Take every line containing "https" from the material and copy it.

[Opening PROVIDED DATA section]

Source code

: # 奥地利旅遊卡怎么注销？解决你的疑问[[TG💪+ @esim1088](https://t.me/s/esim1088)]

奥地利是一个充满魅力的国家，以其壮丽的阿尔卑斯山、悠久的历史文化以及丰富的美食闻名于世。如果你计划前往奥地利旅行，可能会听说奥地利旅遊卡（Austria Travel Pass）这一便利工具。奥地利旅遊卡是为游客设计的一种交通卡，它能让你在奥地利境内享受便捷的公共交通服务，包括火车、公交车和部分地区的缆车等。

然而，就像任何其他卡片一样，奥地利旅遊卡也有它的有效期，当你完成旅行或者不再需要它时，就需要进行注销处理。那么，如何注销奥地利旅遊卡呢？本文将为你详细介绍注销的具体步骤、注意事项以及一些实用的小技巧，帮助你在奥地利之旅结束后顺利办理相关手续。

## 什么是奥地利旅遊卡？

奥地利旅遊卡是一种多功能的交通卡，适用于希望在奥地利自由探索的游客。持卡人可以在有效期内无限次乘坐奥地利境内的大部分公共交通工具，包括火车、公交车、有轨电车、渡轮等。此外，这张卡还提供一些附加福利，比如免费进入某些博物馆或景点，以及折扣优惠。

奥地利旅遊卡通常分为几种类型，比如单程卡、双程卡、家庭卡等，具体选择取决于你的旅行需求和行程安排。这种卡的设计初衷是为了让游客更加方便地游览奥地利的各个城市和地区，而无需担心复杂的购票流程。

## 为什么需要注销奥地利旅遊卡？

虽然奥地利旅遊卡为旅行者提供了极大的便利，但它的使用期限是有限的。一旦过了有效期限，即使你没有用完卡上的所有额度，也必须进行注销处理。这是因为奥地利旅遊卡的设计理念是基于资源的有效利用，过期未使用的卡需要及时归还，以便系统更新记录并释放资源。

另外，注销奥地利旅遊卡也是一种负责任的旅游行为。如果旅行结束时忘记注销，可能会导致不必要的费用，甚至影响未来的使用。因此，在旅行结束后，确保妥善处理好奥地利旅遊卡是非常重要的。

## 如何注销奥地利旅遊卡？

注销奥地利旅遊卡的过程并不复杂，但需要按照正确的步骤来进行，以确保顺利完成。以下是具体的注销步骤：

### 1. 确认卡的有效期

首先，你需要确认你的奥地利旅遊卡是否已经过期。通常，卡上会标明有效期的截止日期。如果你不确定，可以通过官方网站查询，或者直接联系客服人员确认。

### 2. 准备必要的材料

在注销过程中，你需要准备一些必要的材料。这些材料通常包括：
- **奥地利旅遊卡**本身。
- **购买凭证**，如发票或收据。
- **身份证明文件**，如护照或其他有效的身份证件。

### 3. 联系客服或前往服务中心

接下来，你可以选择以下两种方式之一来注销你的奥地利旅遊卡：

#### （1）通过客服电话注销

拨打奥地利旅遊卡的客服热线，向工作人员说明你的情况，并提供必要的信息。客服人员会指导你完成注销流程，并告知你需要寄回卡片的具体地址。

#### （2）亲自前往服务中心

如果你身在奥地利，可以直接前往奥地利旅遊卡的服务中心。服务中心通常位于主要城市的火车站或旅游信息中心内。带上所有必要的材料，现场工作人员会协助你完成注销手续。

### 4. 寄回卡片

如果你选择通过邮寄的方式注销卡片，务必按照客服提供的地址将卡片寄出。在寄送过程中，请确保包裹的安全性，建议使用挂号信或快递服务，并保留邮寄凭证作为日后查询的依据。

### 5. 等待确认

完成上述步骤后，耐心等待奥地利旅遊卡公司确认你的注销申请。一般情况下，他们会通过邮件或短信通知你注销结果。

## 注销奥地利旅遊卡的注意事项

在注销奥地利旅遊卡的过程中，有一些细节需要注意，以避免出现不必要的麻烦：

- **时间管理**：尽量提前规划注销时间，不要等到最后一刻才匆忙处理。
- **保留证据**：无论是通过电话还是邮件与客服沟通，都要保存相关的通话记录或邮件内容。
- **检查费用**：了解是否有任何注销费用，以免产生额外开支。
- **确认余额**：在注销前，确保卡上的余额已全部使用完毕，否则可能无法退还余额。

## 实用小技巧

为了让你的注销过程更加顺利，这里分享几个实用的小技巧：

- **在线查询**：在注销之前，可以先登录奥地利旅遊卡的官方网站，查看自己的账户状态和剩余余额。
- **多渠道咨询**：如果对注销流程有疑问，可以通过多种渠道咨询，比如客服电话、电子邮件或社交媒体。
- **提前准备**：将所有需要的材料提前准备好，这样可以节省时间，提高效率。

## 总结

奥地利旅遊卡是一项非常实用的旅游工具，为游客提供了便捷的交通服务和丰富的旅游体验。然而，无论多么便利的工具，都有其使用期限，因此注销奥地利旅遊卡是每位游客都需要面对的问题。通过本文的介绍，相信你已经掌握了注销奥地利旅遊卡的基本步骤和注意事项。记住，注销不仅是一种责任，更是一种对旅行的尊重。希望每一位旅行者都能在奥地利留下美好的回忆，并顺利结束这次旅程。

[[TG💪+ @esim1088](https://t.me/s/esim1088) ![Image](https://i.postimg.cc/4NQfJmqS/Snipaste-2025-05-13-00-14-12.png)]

[Closing PROVIDED DATA section]

SOLUTION BELOW.
: # 奥地利旅遊卡怎么注销？解决你的疑问[[TG💪+ @esim1088](https://t.me/s/esim1088)]
[[TG💪+ @esim1088](https://t.me/s/esim1088) ![Image](https://i.postimg.cc/4NQfJmqS/Snipaste-2025-05-13-00-14-12.png)]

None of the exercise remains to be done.